*** Opening of Raw data ***

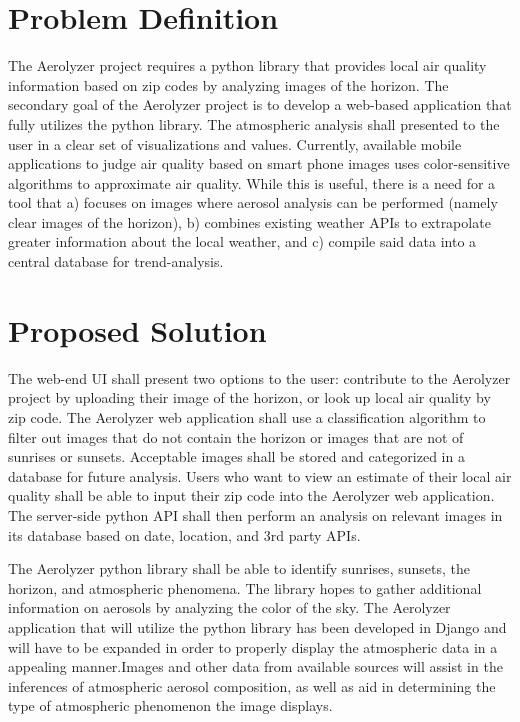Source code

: \documentclass[letterpaper,10pt,draftclsnofoot,onecolumn]{IEEEtran}
\begin{document}
\clearpage
\begin{flushleft}
\section{Problem Definition}
The Aerolyzer project requires a python library that provides local air quality information based on zip codes by analyzing images of the horizon. The secondary goal of the Aerolyzer project is to develop a web-based application that fully utilizes the python library. The atmospheric analysis shall presented to the user in a clear set of visualizations and values. Currently, available mobile applications to judge air quality based on smart phone images uses color-sensitive algorithms to approximate air quality. While this is useful, there is a need for a tool that a) focuses on images where aerosol analysis can be performed (namely clear images of the horizon), b) combines existing weather APIs to extrapolate greater information about the local weather, and c) compile said data into a central database for trend-analysis.

\section{Proposed Solution}
The web-end UI shall present two options to the user: contribute to the Aerolyzer project by uploading their image of the horizon, or look up local air quality by zip code. The Aerolyzer web application shall use a classification algorithm to filter out images that do not contain the horizon or images that are not of sunrises or sunsets. Acceptable images shall be stored and categorized in a database for future analysis. Users who want to view an estimate of their local air quality shall be able to input their zip code into the Aerolyzer web application. The server-side python API shall then perform an analysis on relevant images in its database based on date, location, and 3rd party APIs. \par The Aerolyzer python library shall be able to identify sunrises, sunsets, the horizon, and atmospheric phenomena. The library hopes to gather additional information on aerosols by analyzing the color of the sky. The Aerolyzer application that will utilize the python library has been developed in Django and will have to be expanded in order to properly display the atmospheric data in a appealing manner.Images and other data from available sources will assist in the inferences of atmospheric aerosol composition, as well as aid in determining the type of atmospheric phenomenon the image displays.


\end{flushleft}
\end{document}
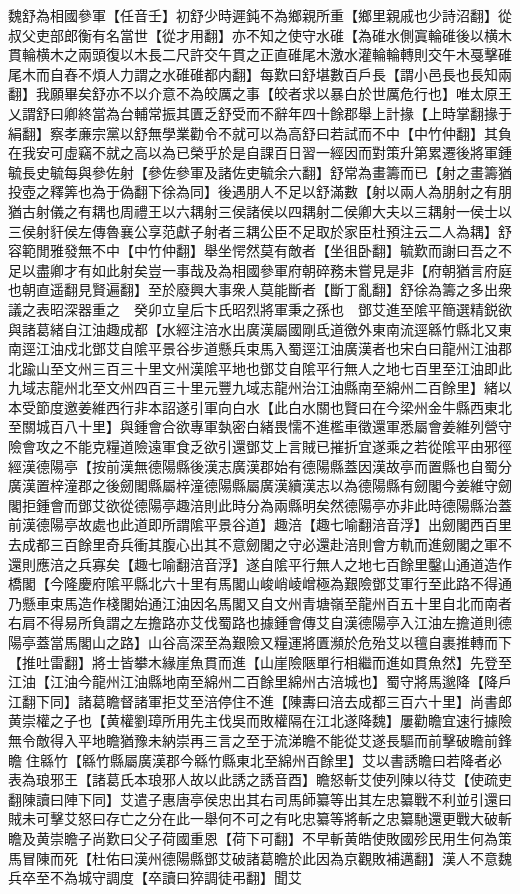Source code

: 魏舒為相國參軍【任音壬】初舒少時遲鈍不為鄉親所重【鄉里親戚也少詩沼翻】從叔父吏部郎衡有名當世【從才用翻】亦不知之使守水碓【為碓水側寘輪碓後以横木貫輪横木之兩頭復以木長二尺許交午貫之正直碓尾木激水灌輪輪轉則交午木戞擊碓尾木而自舂不煩人力謂之水碓碓都内翻】每歎曰舒堪數百戶長【謂小邑長也長知兩翻】我願畢矣舒亦不以介意不為皎厲之事【皎者求以暴白於世厲危行也】唯太原王乂謂舒曰卿終當為台輔常振其匱乏舒受而不辭年四十餘郡舉上計掾【上時掌翻掾于絹翻】察孝亷宗黨以舒無學業勸令不就可以為高舒曰若試而不中【中竹仲翻】其負在我安可虛竊不就之高以為已榮乎於是自課百日習一經因而對策升第累遷後將軍鍾毓長史毓每與參佐射【參佐參軍及諸佐吏毓余六翻】舒常為畫籌而已【射之畫籌猶投壺之釋筭也為于偽翻下徐為同】後遇朋人不足以舒滿數【射以兩人為朋射之有朋猶古射儀之有耦也周禮王以六耦射三侯諸侯以四耦射二侯卿大夫以三耦射一侯士以三侯射豻侯左傳魯襄公享范獻子射者三耦公臣不足取於家臣杜預注云二人為耦】舒容範閒雅發無不中【中竹仲翻】舉坐愕然莫有敵者【坐徂卧翻】毓歎而謝曰吾之不足以盡卿才有如此射矣豈一事哉及為相國參軍府朝碎務未嘗見是非【府朝猶言府庭也朝直遥翻見賢遍翻】至於廢興大事衆人莫能斷者【斷丁亂翻】舒徐為籌之多出衆議之表昭深器重之　癸卯立皇后卞氏昭烈將軍秉之孫也　鄧艾進至隂平簡選精鋭欲與諸葛緒自江油趣成都【水經注涪水出廣漢屬國剛氐道徼外東南流逕緜竹縣北又東南逕江油戍北鄧艾自隂平景谷步道懸兵束馬入蜀逕江油廣漢者也宋白曰龍州江油郡北踰山至文州三百三十里文州漢隂平地也鄧艾自隂平行無人之地七百里至江油即此九域志龍州北至文州四百三十里元豐九域志龍州治江油縣南至綿州二百餘里】緒以本受節度邀姜維西行非本詔遂引軍向白水【此白水關也賢曰在今梁州金牛縣西東北至關城百八十里】與鍾會合欲專軍埶密白緒畏懦不進檻車徵還軍悉屬會姜維列營守險會攻之不能克糧道險遠軍食乏欲引還鄧艾上言賊已摧折宜遂乘之若從隂平由邪徑經漢德陽亭【按前漢無德陽縣後漢志廣漢郡始有德陽縣蓋因漢故亭而置縣也自蜀分廣漢置梓潼郡之後劒閣縣屬梓潼德陽縣屬廣漢續漢志以為德陽縣有劒閣今姜維守劒閣拒鍾會而鄧艾欲從德陽亭趣涪則此時分為兩縣明矣然德陽亭亦非此時德陽縣治蓋前漢德陽亭故處也此道即所謂隂平景谷道】趣涪【趣七喻翻涪音浮】出劒閣西百里去成都三百餘里奇兵衝其腹心出其不意劒閣之守必還赴涪則會方軌而進劒閣之軍不還則應涪之兵寡矣【趣七喻翻涪音浮】遂自隂平行無人之地七百餘里鑿山通道造作橋閣【今隆慶府隂平縣北六十里有馬閣山峻峭崚嶒極為艱險鄧艾軍行至此路不得通乃懸車束馬造作棧閣始通江油因名馬閣又自文州青塘嶺至龍州百五十里自北而南者右肩不得易所負謂之左擔路亦艾伐蜀路也據鍾會傳艾自漢德陽亭入江油左擔道則德陽亭蓋當馬閣山之路】山谷高深至為艱險又糧運將匱瀕於危殆艾以氊自裹推轉而下【推吐雷翻】將士皆攀木緣崖魚貫而進【山崖險陿單行相繼而進如貫魚然】先登至江油【江油今龍州江油縣地南至綿州二百餘里綿州古涪城也】蜀守將馬邈降【降戶江翻下同】諸葛瞻督諸軍拒艾至涪停住不進【陳夀曰涪去成都三百六十里】尚書郎黄崇權之子也【黄權劉璋所用先主伐吳而敗權隔在江北遂降魏】屢勸瞻宜速行據險無令敵得入平地瞻猶豫未納崇再三言之至于流涕瞻不能從艾遂長驅而前擊破瞻前鋒瞻住緜竹【緜竹縣屬廣漢郡今緜竹縣東北至綿州百餘里】艾以書誘瞻曰若降者必表為琅邪王【諸葛氏本琅邪人故以此誘之誘音酉】瞻怒斬艾使列陳以待艾【使疏吏翻陳讀曰陣下同】艾遣子惠唐亭侯忠出其右司馬師纂等出其左忠纂戰不利並引還曰賊未可擊艾怒曰存亡之分在此一舉何不可之有叱忠纂等將斬之忠纂馳還更戰大破斬瞻及黄崇瞻子尚歎曰父子荷國重恩【荷下可翻】不早斬黄皓使敗國殄民用生何為策馬冒陳而死【杜佑曰漢州德陽縣鄧艾破諸葛瞻於此因為京觀敗補邁翻】漢人不意魏兵卒至不為城守調度【卒讀曰猝調徒弔翻】聞艾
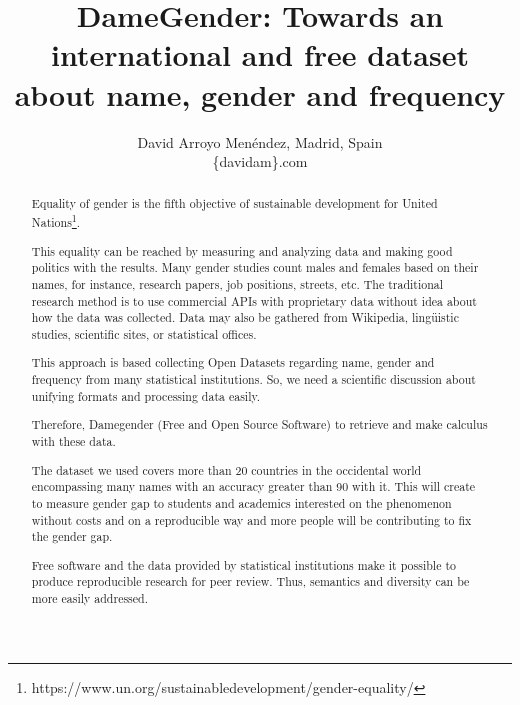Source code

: \documentclass[a4paper]{article}
\title{DameGender: Towards an international and free dataset about name, gender and frequency}
\author{
David Arroyo Menéndez, Madrid, Spain \\ \{davidam\@gmail\}.com
}
\begin{document}
\maketitle

\begin{abstract}

  Equality of gender is the fifth objective of sustainable development
  for United
  Nations\footnote{https://www.un.org/sustainabledevelopment/gender-equality/}.

  This equality can be reached by measuring and analyzing data
  and making good politics with the results. Many gender studies
  count males and females based on their names, for
  instance, research papers, job positions, streets, etc. The
  traditional research method is to use commercial APIs with
  proprietary data without idea about how the data was collected.
  Data may also be gathered from Wikipedia, lingüistic studies,
  scientific sites, or statistical offices.


  This approach is based collecting Open Datasets regarding name,
  gender and frequency from many statistical institutions. So, we
  need a scientific discussion about unifying formats and processing
  data easily.

  Therefore, Damegender (Free and Open Source Software) to retrieve
  and make calculus with these data.


  The dataset we used covers more than 20 countries in the occidental
  world encompassing many names with an accuracy greater than 90%
  with it. This will create to measure gender gap to students and
  academics interested on the phenomenon without costs and on a
  reproducible way and more people will be contributing to fix the
  gender gap.


  Free software and the data provided by statistical institutions make
  it possible to produce reproducible research for peer review. Thus,
  semantics and diversity can be more easily addressed.
  
\end{abstract}
\end{document}
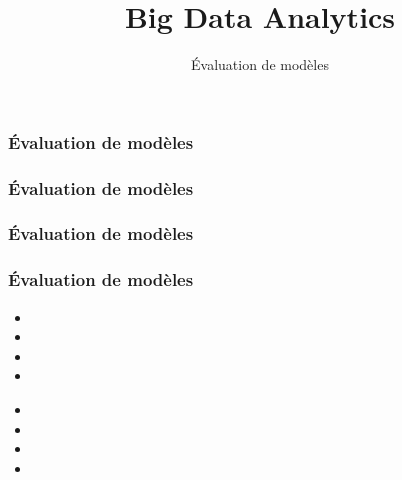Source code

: \documentclass{formation}
\title{Big Data Analytics}
\subtitle{Évaluation de modèles}
\begin{document}
\maketitle

\begin{frame}
  \frametitle{Évaluation de modèles}
\end{frame}

\begin{frame}
  \frametitle{Évaluation de modèles}
  
\end{frame}

\begin{frame}
  \frametitle{Évaluation de modèles}
\end{frame}

\begin{frame}
  \frametitle{Évaluation de modèles}

  
  \begin{itemize}
  \item 
  \item 
  \item 
  \item 
  \end{itemize}

  \begin{minipage}[l]{0.49\linewidth}
  \end{minipage}\hfill
  \begin{minipage}[l]{0.49\linewidth}
  \end{minipage}\hfill

  \begin{minipage}[l]{0.49\linewidth}
      \begin{itemize}
      \item 
      \item 
      \item 
      \item 
      \end{itemize}
  \end{minipage}\hfill
  \begin{minipage}[l]{0.49\linewidth}
  \end{minipage}\hfill

\end{frame}
\end{document}
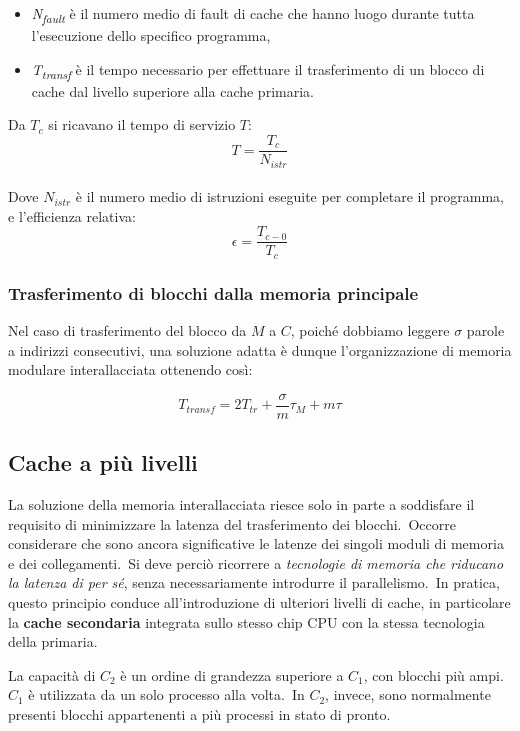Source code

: \begin{itemize}
    \item \textit{N\textsubscript{fault}} è il numero medio di fault di cache che hanno luogo durante tutta l'esecuzione dello specifico programma,
    \item \textit{T\textsubscript{transf}} è il tempo necessario per effettuare il trasferimento di un blocco di cache dal livello superiore alla cache primaria.
\end{itemize}

\noindent Da $T_c$ si ricavano il tempo di servizio $T$:\ \[T=\frac{T_c}{N_{\mathit{istr}}}\]\\
Dove $N_{\mathit{istr}}$ è il numero medio di istruzioni eseguite per completare il programma, e l'efficienza relativa:\ \[\epsilon = \frac{T_{c-0}}{T_c}\]

\subsubsection{Trasferimento di blocchi dalla memoria principale}

Nel caso di trasferimento del blocco da $M$ a $C$, poiché dobbiamo leggere $\sigma$ parole a indirizzi consecutivi, una soluzione adatta è dunque l'organizzazione di memoria modulare interallacciata ottenendo così:

\[T_{\mathit{transf}} = 2T_{tr} + \frac{\sigma}{m}\tau_M+m\tau\]

\subsection{Cache a più livelli}

La soluzione della memoria interallacciata riesce solo in parte a soddisfare il requisito di minimizzare la
latenza del trasferimento dei blocchi.\
Occorre considerare che sono ancora significative le latenze dei singoli moduli di memoria e dei collegamenti.\
Si deve perciò ricorrere a \textit{tecnologie di memoria che riducano la latenza di per sé}, senza necessariamente introdurre il parallelismo.\
In pratica, questo principio conduce all'introduzione di ulteriori livelli di cache, in particolare la \textbf{cache secondaria} integrata sullo stesso chip CPU con la stessa tecnologia della primaria.

La capacità di $C_2$ è un ordine di grandezza superiore a $C_1$, con blocchi più ampi.\
$C_1$ è utilizzata da un solo processo alla volta.\
In $C_2$, invece, sono normalmente presenti blocchi appartenenti a più processi in stato di pronto.

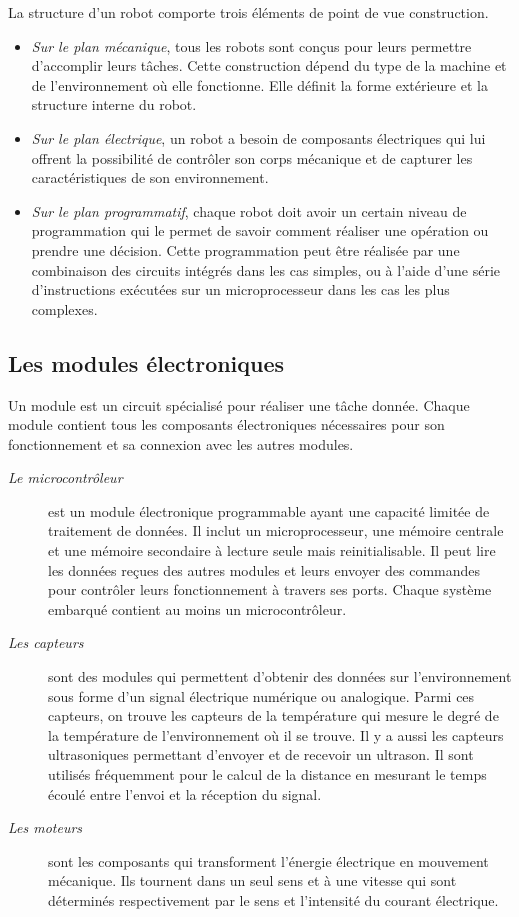 La structure d'un robot comporte trois éléments de point de vue construction.

\begin{itemize}
  \item \emph{Sur le plan mécanique}, tous les robots sont conçus pour leurs
  permettre d'accomplir leurs
  tâches. Cette construction dépend du type de la machine et de l'environnement
  où elle fonctionne. Elle définit la forme extérieure et la structure interne
  du robot.
  \item \emph{Sur le plan électrique}, un robot a besoin de composants
  électriques qui lui offrent la possibilité de
  contrôler son corps mécanique et de capturer les caractéristiques de son
  environnement.
  \item \emph{Sur le plan programmatif}, chaque robot doit avoir un certain
  niveau de programmation qui le permet de
  savoir comment réaliser une opération ou prendre une décision. Cette
  programmation peut être réalisée par une combinaison des circuits intégrés dans
  les cas simples, ou à l'aide d'une série d'instructions exécutées sur un
  microprocesseur dans les cas les plus complexes.
\end{itemize}

\subsection{Les modules électroniques}
Un module est un circuit spécialisé pour réaliser une tâche donnée. Chaque
module contient tous les composants électroniques nécessaires pour son
fonctionnement et sa connexion avec les autres modules.

\begin{description}
  \item[\emph{Le microcontrôleur}] est un module électronique programmable ayant une capacité
  limitée de traitement de données. Il inclut un microprocesseur, une mémoire
  centrale et une mémoire secondaire à lecture seule mais reinitialisable.
  Il peut lire les données reçues des autres modules et leurs envoyer des commandes
  pour contrôler leurs fonctionnement à travers ses ports. Chaque système embarqué
  contient au moins un microcontrôleur.
  \item[\emph{Les capteurs}] sont des modules qui permettent d'obtenir des données sur
  l'environnement sous forme d'un signal électrique numérique ou analogique.
  Parmi ces capteurs, on trouve les capteurs de la température qui mesure le degré
  de la température de l'environnement où il se trouve. Il y a aussi les capteurs
  ultrasoniques permettant d'envoyer et de recevoir un ultrason. Il sont utilisés
  fréquemment pour le calcul de la distance en mesurant le temps écoulé entre
  l'envoi et la réception du signal.
  \item[\emph{Les moteurs}] sont les composants qui transforment l'énergie électrique en
  mouvement mécanique. Ils tournent dans un seul sens et à une vitesse qui
  sont déterminés respectivement par le sens et l'intensité du courant électrique.
\end{description}

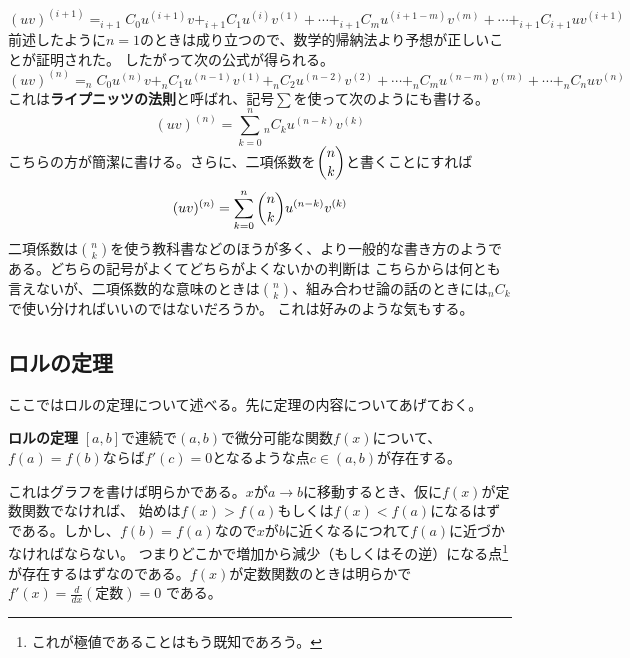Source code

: \documentclass[a4j,dvipdfmx]{jsarticle}
\begin{document}
                    \begin{equation*}
                        (uv)^{(i+1)}=_{i+1}C_0u^{(i+1)}v+_{i+1}C_1u^{(i)}v^{(1)}+\cdots+_{i+1}C_{m}u^{(i+1-m)}v^{(m)}+\cdots+_{i+1}C_{i+1}uv^{(i+1)}                    
                    \end{equation*}
                    前述したように$n=1$のときは成り立つので、数学的帰納法より予想が正しいことが証明された。
                    \clearpage
                    したがって次の公式が得られる。
                    \begin{equation}
                        (uv)^{(n)}=_nC_0u^{(n)}v+_nC_1u^{(n-1)}v^{(1)}+_nC_2u^{(n-2)}v^{(2)}+\cdots + _nC_mu^{(n-m)}v^{(m)}+\cdots+_nC_nuv^{(n)}\label{eq:ライプニッツの公式}
                    \end{equation}
                    これは\textbf{ライプニッツの法則}と呼ばれ、記号$\sum$を使って次のようにも書ける。
                    \begin{equation}
                        (uv)^{(n)}=\sum_{k=0}^{n} {_nC_k}u^{(n-k)}v^{(k)}
                    \end{equation}
                    こちらの方が簡潔に書ける。さらに、二項係数を$\dbinom{n}{k}$と書くことにすれば
                    \begin{equation}
                        (uv)^{(n)}=\sum_{k=0}^{n} \dbinom{n}{k}u^{(n-k)}v^{(k)}
                    \end{equation}
                    二項係数は$\binom{n}{k}$を使う教科書などのほうが多く、より一般的な書き方のようである。どちらの記号がよくてどちらがよくないかの判断は
                    こちらからは何とも言えないが、二項係数的な意味のときは$\binom{n}{k}$、組み合わせ論の話のときには$_nC_k$で使い分ければいいのではないだろうか。
                    これは好みのような気もする。
                \clearpage
                \subsection{ロルの定理}
                    ここではロルの定理について述べる。先に定理の内容についてあげておく。
                    \begin{itembox}{\textbf{ロルの定理}}
                        $[a,b]$で連続で$(a,b)$で微分可能な関数$f(x)$について、$f(a)=f(b)$ならば$f'(c)=0$となるような点$c\in(a,b)$が存在する。
                    \end{itembox}
                    これはグラフを書けば明らかである。$x$が$a\to b$に移動するとき、仮に$f(x)$が定数関数でなければ、
                    始めは$f(x)>f(a)$もしくは$f(x)<f(a)$になるはずである。しかし、$f(b)=f(a)$なので$x$が$b$に近くなるにつれて$f(a)$に近づかなければならない。
                    つまりどこかで増加から減少（もしくはその逆）になる点\footnote{これが極値であることはもう既知であろう。}が存在するはずなのである。$f(x)$が定数関数のときは明らかで$f'(x)=\frac{d}{dx}(\text{定数})=0$
                    である。
\end{document}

*** Close of Raw data ***

What is being asked:
From the records above, return each line where "environnement" occurs.

Answer for the task:
  tâches. Cette construction dépend du type de la machine et de l'environnement
  environnement.
  l'environnement sous forme d'un signal électrique numérique ou analogique.
  de la température de l'environnement où il se trouve. Il y a aussi les capteurs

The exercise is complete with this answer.